Once connected the app prompts you to select your Wifi SSID. When a signal is selected it prompts for the encryption key, then programs the DoorBot to connect to that network. Once the process is complete the DoorBot is connected to your WLAN.

Given our initial troubles, I went through the Wifi setup process a number of times, on various devices. The user experience with the client varies between the iOS and Android versions. I found that the iOS experience was a little more refined overall.

If you make a significant change to your wireless network, for example a change in SSID, RF channel or encryption key, it will be necessary to reset the DoorBot and go through the Wifi setup anew. The reset process is very simple. It requires that a small recessed switch on the back of the unit be pressed with a pointy object. To access the reset button you must remove DoorBot from its mount.

DoorBot includes a plastic mount and a variety of hardware that’s intended to accommodate mounting to different surfaces. As our DoorBot is mounted to a square steel fence post ours not a typical installation. Nonetheless, I was able to drill some holes and get the mounting plate firmly attached to the post. Most installations should be easier than what we experienced.

The DoorBot itself is secured to the plastic mounting plate with a single Torx type screw at the bottom of the device. The kit includes an appropriate Torx screwdriver. The company refers to the bottom screw as a “proprietary security screw” but I expect that a suitably silly thief could easily make off with a DoorBot. The company has stated their confidence in the mounting scheme, offering to replace any DoorBot that is stolen.

The DoorBot client apps supports subscribing to the updates from multiple DoorBots. Additional mobile devices can connect to the company’s service using only the email address and password for the account. Once logged in they see all of the DoorBots registered to the account.

You can select which DoorBot will “ring” each client. For each DoorBot you can access a call history and rename the device if desired. In the iOS version of the app you can also see battery status for each DoorBot.

Your DoorBot account can be accessed via the web, in which case you can also see that battery status of the associated devices.

You can also invite others, giving them access to your DoorBot. The company calls this “sharing” access to the DoorBot. It’s how I gave Stella access from her Nexus 5 using her email address as a login. It’s easy to see how you can give access to family or guests on an as-needed basis. of course, they must install the DoorBot app to their handheld device to take advantage of the invitation.

  • BOB JACOBS

    doorbot is junk. the use of the aWS CLOUD HURTS PERFORMANCE, THEY DO NOT RESPOND TO CUSTOMERS, the phone apps work less that 30%, video is not reliable. the cloud model doe not scale

    • mjgraves

      Oh, I don’t know about that. There are many examples of cloud services scaling very well. There are also many ITSPs who operate using cloud infrastructure.

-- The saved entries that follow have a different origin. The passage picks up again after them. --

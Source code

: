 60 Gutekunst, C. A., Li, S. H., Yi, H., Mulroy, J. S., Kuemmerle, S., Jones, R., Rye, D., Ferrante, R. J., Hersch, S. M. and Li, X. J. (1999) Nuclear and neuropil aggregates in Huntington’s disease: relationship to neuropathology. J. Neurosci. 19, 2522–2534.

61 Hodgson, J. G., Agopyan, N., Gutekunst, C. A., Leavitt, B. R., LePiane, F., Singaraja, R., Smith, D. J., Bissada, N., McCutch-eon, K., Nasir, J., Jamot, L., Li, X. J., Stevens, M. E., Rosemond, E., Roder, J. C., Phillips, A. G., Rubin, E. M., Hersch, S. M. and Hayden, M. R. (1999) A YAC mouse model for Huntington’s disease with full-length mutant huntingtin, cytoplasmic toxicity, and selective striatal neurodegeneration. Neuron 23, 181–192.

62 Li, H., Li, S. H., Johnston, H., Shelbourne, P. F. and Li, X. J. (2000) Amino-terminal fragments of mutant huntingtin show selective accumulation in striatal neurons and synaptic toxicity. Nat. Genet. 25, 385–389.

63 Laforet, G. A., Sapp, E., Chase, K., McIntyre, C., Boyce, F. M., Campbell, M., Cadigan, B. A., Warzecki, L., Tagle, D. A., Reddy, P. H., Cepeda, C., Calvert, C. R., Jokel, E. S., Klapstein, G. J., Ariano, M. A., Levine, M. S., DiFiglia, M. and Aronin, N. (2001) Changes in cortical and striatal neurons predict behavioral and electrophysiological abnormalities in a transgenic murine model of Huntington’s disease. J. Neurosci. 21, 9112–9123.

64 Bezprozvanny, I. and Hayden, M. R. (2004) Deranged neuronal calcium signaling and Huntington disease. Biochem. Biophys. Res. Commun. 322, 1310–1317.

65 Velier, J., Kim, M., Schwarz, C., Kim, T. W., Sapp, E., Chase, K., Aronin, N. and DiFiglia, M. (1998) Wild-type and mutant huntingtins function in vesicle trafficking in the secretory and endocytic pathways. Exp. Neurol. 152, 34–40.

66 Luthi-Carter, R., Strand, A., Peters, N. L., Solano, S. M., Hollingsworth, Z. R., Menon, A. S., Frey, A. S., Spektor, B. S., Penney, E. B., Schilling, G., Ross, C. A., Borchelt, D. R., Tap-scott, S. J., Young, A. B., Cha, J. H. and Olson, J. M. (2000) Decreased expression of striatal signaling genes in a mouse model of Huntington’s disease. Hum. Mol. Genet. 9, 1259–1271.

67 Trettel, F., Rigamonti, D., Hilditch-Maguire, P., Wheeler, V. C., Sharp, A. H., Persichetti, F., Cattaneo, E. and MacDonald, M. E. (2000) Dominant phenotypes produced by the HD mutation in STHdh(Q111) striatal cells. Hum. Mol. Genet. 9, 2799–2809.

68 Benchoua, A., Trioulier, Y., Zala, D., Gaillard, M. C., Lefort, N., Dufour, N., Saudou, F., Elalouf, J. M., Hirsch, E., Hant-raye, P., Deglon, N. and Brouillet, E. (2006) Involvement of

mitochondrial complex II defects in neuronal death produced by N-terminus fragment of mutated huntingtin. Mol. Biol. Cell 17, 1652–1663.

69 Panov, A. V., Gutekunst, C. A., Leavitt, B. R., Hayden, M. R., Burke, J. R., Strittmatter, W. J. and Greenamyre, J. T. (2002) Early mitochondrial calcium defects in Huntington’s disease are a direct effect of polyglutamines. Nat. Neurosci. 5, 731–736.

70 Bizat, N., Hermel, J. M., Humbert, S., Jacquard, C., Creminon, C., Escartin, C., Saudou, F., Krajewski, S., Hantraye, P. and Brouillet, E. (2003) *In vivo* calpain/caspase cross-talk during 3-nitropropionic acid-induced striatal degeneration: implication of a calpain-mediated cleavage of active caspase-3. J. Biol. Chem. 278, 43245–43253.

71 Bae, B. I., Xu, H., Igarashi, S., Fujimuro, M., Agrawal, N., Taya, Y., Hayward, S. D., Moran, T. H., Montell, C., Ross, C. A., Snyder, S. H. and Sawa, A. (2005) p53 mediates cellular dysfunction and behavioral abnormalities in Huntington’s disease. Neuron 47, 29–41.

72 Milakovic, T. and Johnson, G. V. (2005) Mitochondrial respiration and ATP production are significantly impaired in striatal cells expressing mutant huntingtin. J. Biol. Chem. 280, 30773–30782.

      The Doorbot team don’t seem to have much depth of experience in real-time streaming media. Their solution always forces all the media to their cloud service, which is both unnecessary and likely poorly designed.

      We have SIP phones around here, including some that can do video calling at 720p30. That’s the standard to which Doorbot should be held. That’s the relative prior art in the area.

      As you note their service as a whole is simply unreliable. Their customer service model is no better conceived than the technical underpinnings of the device itself.

      Sadly, I’ve seen complaints about Skybell as well. They are another startup offering a similar device.

  • Michael Graves

    Wow, it seems that many people have had a similar experience with DoorBot.